Il possibile ritrovamento dei resti di Charles de Batz, il storico d'Artagnan, sotto una chiesa di Maastricht, è una scoperta archeologica di primo ordine. Al di là del test del DNA in sospeso, lo scheletro con una pallottola di moschetto nel petto offre un'opportunità unica. Qui è dove l'archeologia digitale dispiega il suo potenziale, non per sostituire la scienza forense tradizionale, ma per complementarla e perpetuare il ritrovamento con una precisione irreversibile.
Documentazione 3D e ricostruzione forense: oltre l'osso 🔬
La fotogrammetria e la scansione laser 3D del contesto della sepoltura e dello scheletro stesso creerebbero un modello digitale esatto, preservando lo stato della scoperta per sempre. Questo modello permetterebbe analisi virtuali non distruttive, come lo studio tridimensionale della traiettoria della pallottola. Inoltre, a partire dal cranio scansionato, le tecniche di ricostruzione facciale forense potrebbero generare un'ipotesi visiva rigorosa del volto del capitano dei moschettieri, ponte tra il dato scientifico e la figura storica e letteraria.

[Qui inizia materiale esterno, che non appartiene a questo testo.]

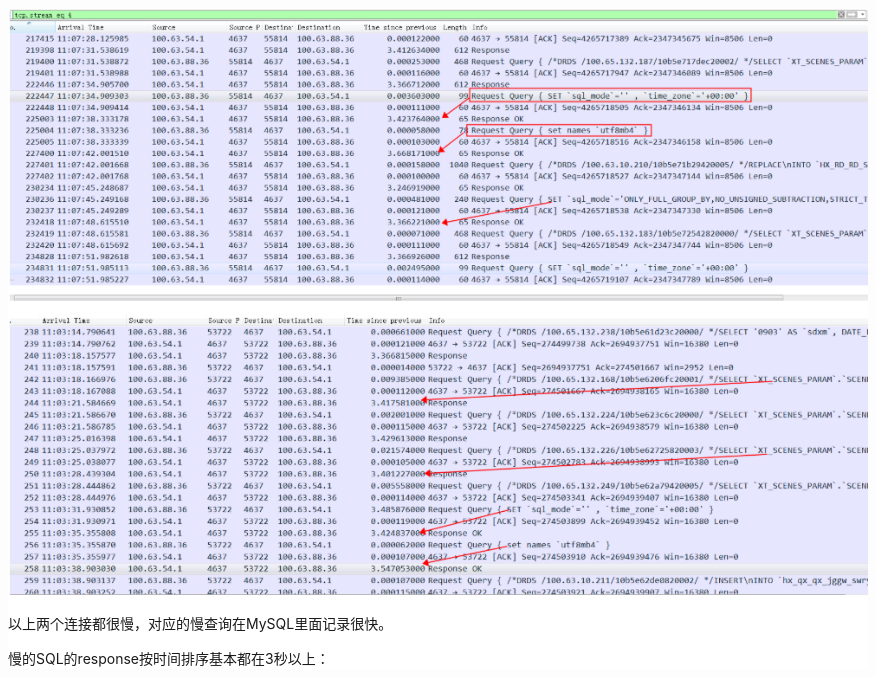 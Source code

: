 ![image.png](/images/oss/b8ed95b7081ee80eb23465ee0e9acc74.png)

以上两个连接都很慢，对应的慢查询在MySQL里面记录很快。

慢的SQL的response按时间排序基本都在3秒以上：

Preservare e divulgare il mito diventato realtà 📖
La digitalizzazione 3D trascende la mera documentazione. Un modello interattivo della sepoltura o un'animazione della ricostruzione facciale sono strumenti di divulgazione potenti. Permettono al pubblico di comprendere il processo archeologico e di visualizzare il personaggio reale dietro il mito, democratizzando l'accesso a un patrimonio che, letteralmente, è uscito dalle pagine di un romanzo per rivelarsi sotto i nostri piedi.
Come può l'archeologia digitale validare o smentire l'identificazione dei resti attribuiti al d'Artagnan storico di fronte alla leggenda letteraria?
(PD: Se scavi in un sito e trovi una USB, non collegarla: potrebbe essere malware dei romani.)